Huntington’s disease is a hereditary illness which causes degeneration of neurones, affecting motor, cognitive and behavioural functions, resulting in dementia and generally death. Huntington’s disease leads to abnormal and incoherent movements, difficulty in balance, a form of dormancy, in some way, lethargy.

 Huntington’s disease owes its name to George Huntington, an American physician who was the first to describe it in scientific terms in 1872. This disease was once called Saint Vitus’ dance.

 Huntington’s disease is therefore a genetic, neurodegenerative and hereditary affliction. This disease attacks the brain, through the destruction of specific cells, namely the caudate nucleus, the putamen and, in time, when the disease has progressed, the cerebral cortex. As for the meninges, the membranes that surround the brain and protect it, they become thicker.

In the context of current scientific research there is no veritable medical treatment that is able to halt Huntington’s chorea or slow it down, although numerous studies have been carried out. At the moment, hope of treating Huntington’s disease lies in implantation of foetal brain cells into the brain of the sufferer in the hope that these fœtal brain cells will develop and take the place of the dead cells. Studies into medicine capable of curbing neurone degeneration through their molecules are also under way. The gene responsible for Huntington’s disease has been found on the fourth chromosome, and more specifically on the end part of the short arm of this chromosome, at the G8 locus.

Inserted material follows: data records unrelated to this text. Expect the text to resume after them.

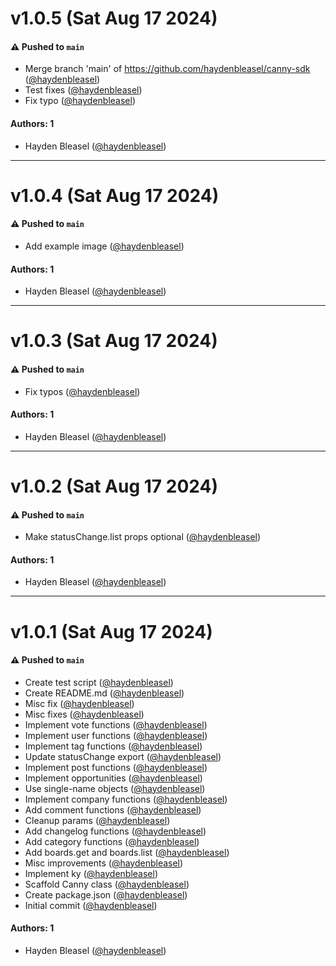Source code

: # v1.0.5 (Sat Aug 17 2024)

#### ⚠️ Pushed to `main`

- Merge branch 'main' of https://github.com/haydenbleasel/canny-sdk ([@haydenbleasel](https://github.com/haydenbleasel))
- Test fixes ([@haydenbleasel](https://github.com/haydenbleasel))
- Fix typo ([@haydenbleasel](https://github.com/haydenbleasel))

#### Authors: 1

- Hayden Bleasel ([@haydenbleasel](https://github.com/haydenbleasel))

---

# v1.0.4 (Sat Aug 17 2024)

#### ⚠️ Pushed to `main`

- Add example image ([@haydenbleasel](https://github.com/haydenbleasel))

#### Authors: 1

- Hayden Bleasel ([@haydenbleasel](https://github.com/haydenbleasel))

---

# v1.0.3 (Sat Aug 17 2024)

#### ⚠️ Pushed to `main`

- Fix typos ([@haydenbleasel](https://github.com/haydenbleasel))

#### Authors: 1

- Hayden Bleasel ([@haydenbleasel](https://github.com/haydenbleasel))

---

# v1.0.2 (Sat Aug 17 2024)

#### ⚠️ Pushed to `main`

- Make statusChange.list props optional ([@haydenbleasel](https://github.com/haydenbleasel))

#### Authors: 1

- Hayden Bleasel ([@haydenbleasel](https://github.com/haydenbleasel))

---

# v1.0.1 (Sat Aug 17 2024)

#### ⚠️ Pushed to `main`

- Create test script ([@haydenbleasel](https://github.com/haydenbleasel))
- Create README.md ([@haydenbleasel](https://github.com/haydenbleasel))
- Misc fix ([@haydenbleasel](https://github.com/haydenbleasel))
- Misc fixes ([@haydenbleasel](https://github.com/haydenbleasel))
- Implement vote functions ([@haydenbleasel](https://github.com/haydenbleasel))
- Implement user functions ([@haydenbleasel](https://github.com/haydenbleasel))
- Implement tag functions ([@haydenbleasel](https://github.com/haydenbleasel))
- Update statusChange export ([@haydenbleasel](https://github.com/haydenbleasel))
- Implement post functions ([@haydenbleasel](https://github.com/haydenbleasel))
- Implement opportunities ([@haydenbleasel](https://github.com/haydenbleasel))
- Use single-name objects ([@haydenbleasel](https://github.com/haydenbleasel))
- Implement company functions ([@haydenbleasel](https://github.com/haydenbleasel))
- Add comment functions ([@haydenbleasel](https://github.com/haydenbleasel))
- Cleanup params ([@haydenbleasel](https://github.com/haydenbleasel))
- Add changelog functions ([@haydenbleasel](https://github.com/haydenbleasel))
- Add category functions ([@haydenbleasel](https://github.com/haydenbleasel))
- Add boards.get and boards.list ([@haydenbleasel](https://github.com/haydenbleasel))
- Misc improvements ([@haydenbleasel](https://github.com/haydenbleasel))
- Implement ky ([@haydenbleasel](https://github.com/haydenbleasel))
- Scaffold Canny class ([@haydenbleasel](https://github.com/haydenbleasel))
- Create package.json ([@haydenbleasel](https://github.com/haydenbleasel))
- Initial commit ([@haydenbleasel](https://github.com/haydenbleasel))

#### Authors: 1

- Hayden Bleasel ([@haydenbleasel](https://github.com/haydenbleasel))
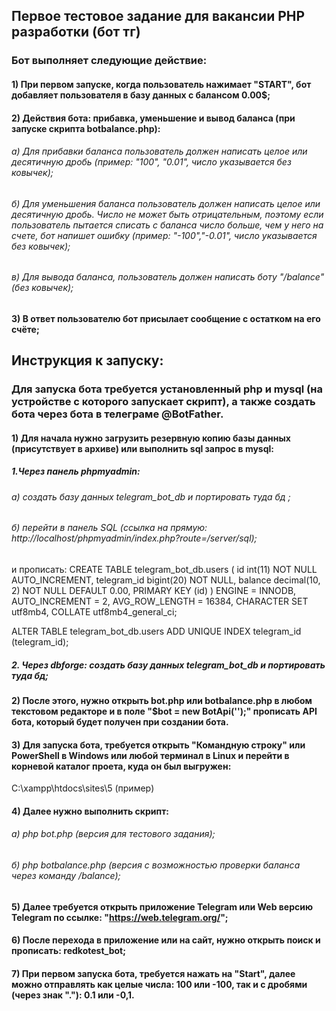 ## Первое тестовое задание для вакансии PHP разработки (бот тг)
### Бот выполняет следующие действие:
#### 1) При первом запуске, когда пользователь нажимает "START", бот добавляет пользователя в базу данных с балансом 0.00$;
#### 2) Действия бота: прибавка, уменьшение и вывод баланса (при запуске скрипта botbalance.php):
###### а) Для прибавки баланса пользователь должен написать целое или десятичную дробь (пример: "100", "0.01", число указывается без ковычек);
###### б) Для уменьшения баланса пользователь должен написать целое или десятичную дробь. Число не может быть отрицательным, поэтому если пользователь пытается списать с баланса число больше, чем у него на счете, бот напишет ошибку (пример: "-100","-0.01", число указывается без ковычек);
###### в) Для вывода баланса, пользователь должен написать боту "/balance" (без ковычек);
#### 3) В ответ пользователю бот присылает сообщение с остатком на его счёте;

## Инструкция к запуску:
### Для запуска бота требуется установленный php и mysql (на устройстве с которого запускает скрипт), а также создать бота через бота в телеграме @BotFather.
#### 1) Для начала нужно загрузить резервную копию базы данных (присутствует в архиве) или выполнить sql запрос в mysql:
##### 1.Через панель phpmyadmin:
###### а) создать базу данных telegram_bot_db и портировать туда бд ;
###### б) перейти в панель SQL (ссылка на прямую: http://localhost/phpmyadmin/index.php?route=/server/sql);
и прописать: 
CREATE TABLE telegram_bot_db.users (
  id int(11) NOT NULL AUTO_INCREMENT,
  telegram_id bigint(20) NOT NULL,
  balance decimal(10, 2) NOT NULL DEFAULT 0.00,
  PRIMARY KEY (id)
)
ENGINE = INNODB,
AUTO_INCREMENT = 2,
AVG_ROW_LENGTH = 16384,
CHARACTER SET utf8mb4,
COLLATE utf8mb4_general_ci;

ALTER TABLE telegram_bot_db.users
ADD UNIQUE INDEX telegram_id (telegram_id);
##### 2. Через dbforge: создать базу данных telegram_bot_db и портировать туда бд;
#### 2) После этого, нужно открыть bot.php или botbalance.php в любом текстовом редакторе и в поле "$bot = new BotApi('');" прописать API бота, который будет получен при создании бота.
#### 3) Для запуска бота, требуется открыть "Командную строку" или PowerShell в Windows или любой терминал в Linux и перейти в корневой каталог проета, куда он был выгружен:
C:\xampp\htdocs\sites\5 (пример)
#### 4) Далее нужно выполнить скрипт:
###### а) php bot.php (версия для тестового задания);
###### б) php botbalance.php (версия с возможностью проверки баланса через команду /balance);
#### 5) Далее требуется открыть приложение Telegram или Web версию Telegram по ссылке: "https://web.telegram.org/";
#### 6) После перехода в приложение или на сайт, нужно открыть поиск и прописать: redkotest_bot;
#### 7) При первом запуска бота, требуется нажать на "Start", далее можно отправлять как целые числа: 100 или -100, так и с дробями (через знак "."): 0.1 или -0,1.
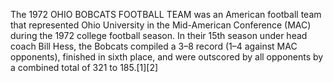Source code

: The 1972 OHIO BOBCATS FOOTBALL TEAM was an American football team that represented Ohio University in the Mid-American Conference (MAC) during the 1972 college football season. In their 15th season under head coach Bill Hess, the Bobcats compiled a 3–8 record (1–4 against MAC opponents), finished in sixth place, and were outscored by all opponents by a combined total of 321 to 185.[1][2]
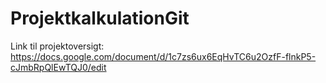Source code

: # ProjektkalkulationGit

Link til projektoversigt: https://docs.google.com/document/d/1c7zs6ux6EqHvTC6u2OzfF-flnkP5-cJmbRpQlEwTQJ0/edit
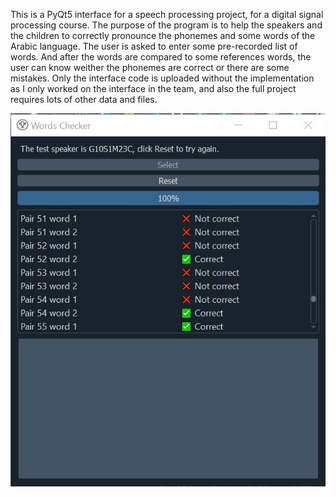 This is a PyQt5 interface for a speech processing project, for a digital signal processing course.
The purpose of the program is to help the speakers and the children to correctly pronounce the phonemes and some words of the Arabic language.
The user is asked to enter some pre-recorded list of words.
And after the words are compared to some references words, the user can know weither the phonemes are correct or there are some mistakes.
Only the interface code is uploaded without the implementation as I only worked on the interface in the team, and also the full project requires lots of other data and files.


![Screenshot](screen_shot1.jpeg)
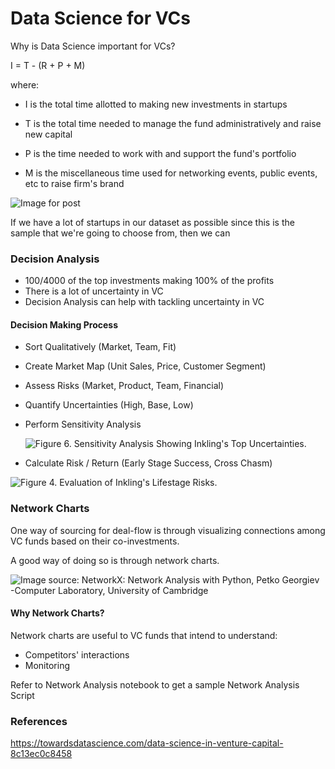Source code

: # Data Science for VCs

Why is Data Science important for VCs?

I = T - (R + P + M)

where:

- I is the total time allotted to making new investments in startups

- T is the total time needed to manage the fund administratively and raise new capital

- P is the time needed to work with and support the fund's portfolio

- M is the miscellaneous time used for networking events, public events, etc to raise firm's brand

  

![Image for post](https://miro.medium.com/max/529/1*gwemYooSraE3sN99ACf3DA.png)



If we have a lot of startups in our dataset as possible since this is the sample that we're going to choose from, then we can 



### Decision Analysis

- 100/4000 of the top investments making 100% of the profits
- There is a lot of uncertainty in VC
- Decision Analysis can help with tackling uncertainty in VC



#### Decision Making Process

- Sort Qualitatively (Market, Team, Fit)

- Create Market Map (Unit Sales, Price, Customer Segment)

- Assess Risks (Market, Product, Team, Financial)

- Quantify Uncertainties (High, Base, Low)

- Perform Sensitivity Analysis 

  ![Figure 6. Sensitivity Analysis Showing Inkling's Top Uncertainties.](http://kauffmanfellows.org/wp-content/uploads/vol3_Korver_Figure6.jpg)

- Calculate Risk / Return (Early Stage Success, Cross Chasm)

![Figure 4. Evaluation of Inkling's Lifestage Risks.](http://kauffmanfellows.org/wp-content/uploads/vol3_Korver_Figure4.jpg)

### Network Charts

One way of sourcing for deal-flow is through visualizing connections among VC funds based on their co-investments.

A good way of doing so is through network charts.

![Image source: NetworkX: Network Analysis with Python, Petko Georgiev -Computer Laboratory, University of Cambridge](https://miro.medium.com/max/1322/1*wHNJVGV6MiPYr3OZdSYHUw.png)

#### Why Network Charts?

Network charts are useful to VC funds that intend to understand:

- Competitors' interactions
- Monitoring 

Refer to Network Analysis notebook to get a sample Network Analysis Script













### References

https://towardsdatascience.com/data-science-in-venture-capital-8c13ec0c8458


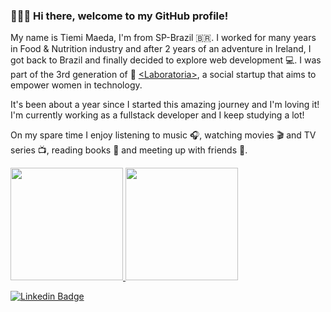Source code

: ### 🙋🏻‍♀️ Hi there, welcome to my GitHub profile!  

My name is Tiemi Maeda, I'm from SP-Brazil 🇧🇷.
I worked for many years in Food & Nutrition industry and after 2 years of an adventure in Ireland, I got back to Brazil and finally decided to explore web development 💻. I was part of the 3rd generation of 💛 [\<Laboratoria\>](https://www.laboratoria.la/br), a social startup that aims to empower women in technology. 

It's been about a year since I started this amazing journey and I'm loving it! I'm currently working as a fullstack developer and I keep studying a lot!

On my spare time I enjoy listening to music 🎧, watching movies 🎬 and TV series 📺, reading books 📖 and meeting up with friends 🍻.

<div>
  <a href="https://github.com/tiemimaeda">
  <img height="180em" src="https://github-readme-stats.vercel.app/api?username=tiemimaeda&show_icons=true&theme=dracula&include_all_commits=true&count_private=true"/>
  <img height="180em" src="https://github-readme-stats.vercel.app/api/top-langs/?username=tiemimaeda&layout=compact&langs_count=7&theme=dracula"/>
</div>

  
[![Linkedin Badge](https://img.shields.io/badge/linkedin-%230077B5.svg?&style=for-the-badge&logo=linkedin&logoColor=white&link=https://www.linkedin.com/in/priscila-tiemi-maeda/)](https://www.linkedin.com/in/priscila-tiemi-maeda/) 

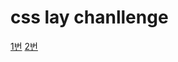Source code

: # css lay chanllenge

[1번](https://replit.com/@ywc0008/ConsiderateAliceblueWatchdog123123#style.css)
[2번](https://replit.com/@ywc0008/BadReligion-1)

This disease generally appears between the ages of 30 and 45. It materialises in its first phase, through mental disorders akin to a state of depression, which are often accompanied by suicidal tendencies, or moments of euphoria. Next come the involuntary movements, not controlled by the sufferer, which manifest themselves as jerky and sudden gestures. Speaking becomes very difficult. The afflicted person suffers from insomnia and headaches, and has difficulty in eating and swallowing their saliva. He or she is constantly tired. Huntington’s disease will evolve irreparably into dementia through a diminishing of mental faculties and total psychological and physical disability.

Current medical treatment for Huntington’s disease consists in administering neuroleptics to the sufferer. Neurone grafting seems to bring great hope to the treatment of Huntington’s disease. Clinical trials are moreover being carried out at the moment by French researchers, led by Dr Anne Bachoud-Lévi, who have grafted onto the brains of five patients suffering from Huntington’s disease, neuronal cells that have come from foetuses, and which have been removed after an abortion. This team of researchers have observed a remission of symptoms related to motivity for up to four or five years and an increase of intellectual function.

Scientific progress in Huntington’s disease is made every day. It is important to remain hopeful for all people currently suffering from this degenerating and destructive illness.